Well, Dawkins is a little different, because he's British. But looking at our own homegrown version of new atheism, yes. Hitchens and Harris do for the neocon agenda in a secular way what the religious right does in a so-called religious way.
You say at one point in the book that the New Atheists, "like Christian fundamentalists, are stunted products of a self-satisfied, materialistic middle class." But I wonder what you would say to someone like Ayaan Hirsi-Ali, a victim of genital cutting who fled her faith-based homeland for the secular West, when she says that the secularism of Western society is better than the religiosity of her native Somalia?
It was better, for her.
She doesn't qualify that. She says it's better.
Well, she's speaking out of her personal experience, and it was better for her. I mean, look, I covered conflicts in Africa, in the Middle East, and in Central America, where Western society rained nothing but death and destruction on tens of thousands of people, which is of course what we're doing in Iraq. So, is Western society -- American society -- better for Iraqis? And I think part of the problem is people who create a morality based on their own experience, which is what of course the New Atheists and the Christian fundamentalists have done.
You believe new atheism has emerged in reaction to religious fundamentalism, but I wonder if you also see it as a reaction to a kind of cultural relativism and multicultural mind-set that a lot of people perceive as weak and self-destructive, in its tendency to sympathize with enemies.
Well, "enemies" is a pretty loaded word.
Do you think the new atheists are similarly uninterested in their impact? It seems that what the New Atheists write and say is somewhat a performance.
Well, not Harris. Harris is just intellectually shallow. Harris doesn't know anything about religion or the Middle East. For Hitchens, it's about a performance, and that was true when he was on the left. He hasn't changed. It's all about him. It's all about being a contrarian. He reminds me of Ann Coulter, he's that kind of a figure.
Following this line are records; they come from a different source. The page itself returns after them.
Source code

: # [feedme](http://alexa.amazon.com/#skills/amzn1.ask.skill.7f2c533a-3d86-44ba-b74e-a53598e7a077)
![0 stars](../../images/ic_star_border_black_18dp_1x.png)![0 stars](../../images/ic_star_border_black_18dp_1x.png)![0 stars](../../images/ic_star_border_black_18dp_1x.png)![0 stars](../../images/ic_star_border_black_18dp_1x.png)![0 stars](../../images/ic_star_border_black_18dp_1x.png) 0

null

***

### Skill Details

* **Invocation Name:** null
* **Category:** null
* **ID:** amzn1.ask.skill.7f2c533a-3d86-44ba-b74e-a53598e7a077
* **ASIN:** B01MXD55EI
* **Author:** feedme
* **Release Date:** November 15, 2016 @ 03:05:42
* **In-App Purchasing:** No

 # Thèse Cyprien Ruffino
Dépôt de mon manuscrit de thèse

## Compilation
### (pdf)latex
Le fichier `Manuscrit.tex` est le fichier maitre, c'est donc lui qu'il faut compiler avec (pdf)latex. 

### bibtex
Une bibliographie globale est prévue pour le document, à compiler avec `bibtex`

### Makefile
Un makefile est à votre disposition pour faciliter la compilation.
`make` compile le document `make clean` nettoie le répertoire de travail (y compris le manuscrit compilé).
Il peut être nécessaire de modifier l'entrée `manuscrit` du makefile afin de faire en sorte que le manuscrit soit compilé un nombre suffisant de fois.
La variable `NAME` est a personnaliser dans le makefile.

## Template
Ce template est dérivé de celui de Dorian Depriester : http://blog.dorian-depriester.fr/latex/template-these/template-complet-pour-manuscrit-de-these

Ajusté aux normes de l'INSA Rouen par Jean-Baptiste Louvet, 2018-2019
He's witty, and he's funny and insulting. You know I debated him, and in the middle of the debate he starts shouting, "Shame on you for defending suicide bombers!" Of course, unlike him, I've actually stood at the edge of a suicide bombing attack. That kind of stuff is just ... it's the epistemology of television. They make a lot of money off it, but it's gross and disgusting and anti-intellectual and not at all about real discussion.
Do you think Hitchens really believes what he writes?
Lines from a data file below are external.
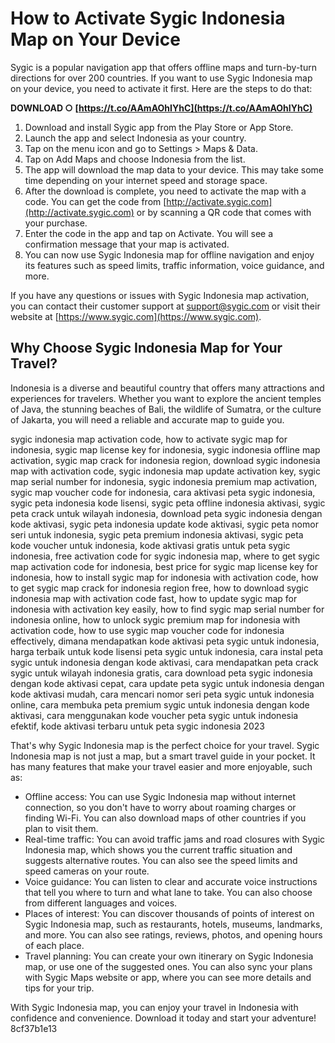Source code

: # How to Activate Sygic Indonesia Map on Your Device
 
Sygic is a popular navigation app that offers offline maps and turn-by-turn directions for over 200 countries. If you want to use Sygic Indonesia map on your device, you need to activate it first. Here are the steps to do that:
 
**DOWNLOAD ○ [https://t.co/AAmAOhIYhC](https://t.co/AAmAOhIYhC)**


 
1. Download and install Sygic app from the Play Store or App Store.
2. Launch the app and select Indonesia as your country.
3. Tap on the menu icon and go to Settings > Maps & Data.
4. Tap on Add Maps and choose Indonesia from the list.
5. The app will download the map data to your device. This may take some time depending on your internet speed and storage space.
6. After the download is complete, you need to activate the map with a code. You can get the code from [http://activate.sygic.com](http://activate.sygic.com) or by scanning a QR code that comes with your purchase.
7. Enter the code in the app and tap on Activate. You will see a confirmation message that your map is activated.
8. You can now use Sygic Indonesia map for offline navigation and enjoy its features such as speed limits, traffic information, voice guidance, and more.

If you have any questions or issues with Sygic Indonesia map activation, you can contact their customer support at [support@sygic.com](mailto:support@sygic.com) or visit their website at [https://www.sygic.com](https://www.sygic.com).
  
## Why Choose Sygic Indonesia Map for Your Travel?
 
Indonesia is a diverse and beautiful country that offers many attractions and experiences for travelers. Whether you want to explore the ancient temples of Java, the stunning beaches of Bali, the wildlife of Sumatra, or the culture of Jakarta, you will need a reliable and accurate map to guide you.
 
sygic indonesia map activation code,  how to activate sygic map for indonesia,  sygic map license key for indonesia,  sygic indonesia offline map activation,  sygic map crack for indonesia region,  download sygic indonesia map with activation code,  sygic indonesia map update activation key,  sygic map serial number for indonesia,  sygic indonesia premium map activation,  sygic map voucher code for indonesia,  cara aktivasi peta sygic indonesia,  sygic peta indonesia kode lisensi,  sygic peta offline indonesia aktivasi,  sygic peta crack untuk wilayah indonesia,  download peta sygic indonesia dengan kode aktivasi,  sygic peta indonesia update kode aktivasi,  sygic peta nomor seri untuk indonesia,  sygic peta premium indonesia aktivasi,  sygic peta kode voucher untuk indonesia,  kode aktivasi gratis untuk peta sygic indonesia,  free activation code for sygic indonesia map,  where to get sygic map activation code for indonesia,  best price for sygic map license key for indonesia,  how to install sygic map for indonesia with activation code,  how to get sygic map crack for indonesia region free,  how to download sygic indonesia map with activation code fast,  how to update sygic map for indonesia with activation key easily,  how to find sygic map serial number for indonesia online,  how to unlock sygic premium map for indonesia with activation code,  how to use sygic map voucher code for indonesia effectively,  dimana mendapatkan kode aktivasi peta sygic untuk indonesia,  harga terbaik untuk kode lisensi peta sygic untuk indonesia,  cara instal peta sygic untuk indonesia dengan kode aktivasi,  cara mendapatkan peta crack sygic untuk wilayah indonesia gratis,  cara download peta sygic indonesia dengan kode aktivasi cepat,  cara update peta sygic untuk indonesia dengan kode aktivasi mudah,  cara mencari nomor seri peta sygic untuk indonesia online,  cara membuka peta premium sygic untuk indonesia dengan kode aktivasi,  cara menggunakan kode voucher peta sygic untuk indonesia efektif,  kode aktivasi terbaru untuk peta sygic indonesia 2023
 
That's why Sygic Indonesia map is the perfect choice for your travel. Sygic Indonesia map is not just a map, but a smart travel guide in your pocket. It has many features that make your travel easier and more enjoyable, such as:

- Offline access: You can use Sygic Indonesia map without internet connection, so you don't have to worry about roaming charges or finding Wi-Fi. You can also download maps of other countries if you plan to visit them.
- Real-time traffic: You can avoid traffic jams and road closures with Sygic Indonesia map, which shows you the current traffic situation and suggests alternative routes. You can also see the speed limits and speed cameras on your route.
- Voice guidance: You can listen to clear and accurate voice instructions that tell you where to turn and what lane to take. You can also choose from different languages and voices.
- Places of interest: You can discover thousands of points of interest on Sygic Indonesia map, such as restaurants, hotels, museums, landmarks, and more. You can also see ratings, reviews, photos, and opening hours of each place.
- Travel planning: You can create your own itinerary on Sygic Indonesia map, or use one of the suggested ones. You can also sync your plans with Sygic Maps website or app, where you can see more details and tips for your trip.

With Sygic Indonesia map, you can enjoy your travel in Indonesia with confidence and convenience. Download it today and start your adventure!
 8cf37b1e13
I think he's completely amoral. I think he doesn't have a moral core. I think he doesn't believe anything. What's good for Christopher Hitchens is about as moral as he gets.
Do you worry that Hitchens and some of the other so-called liberal hawks have the advantage of charisma, that they are better able to seduce an audience?
We had over 1,500 people at the debate at UCLA, and I think that the people who came liking Sam Harris left liking Sam Harris. I don't think that they heard a word I said, and it's just insulting ... I've debated Christian fundamentalists, and it's the same. I can get up and say, look, I grew up in the church, I went to seminary. No, I'm part of the forces of godless secular humanism that are trying to destroy Christians, and they just repeat it like a mantra -- half of their audience which came to hear them hears it, and the same is true of the New Atheists.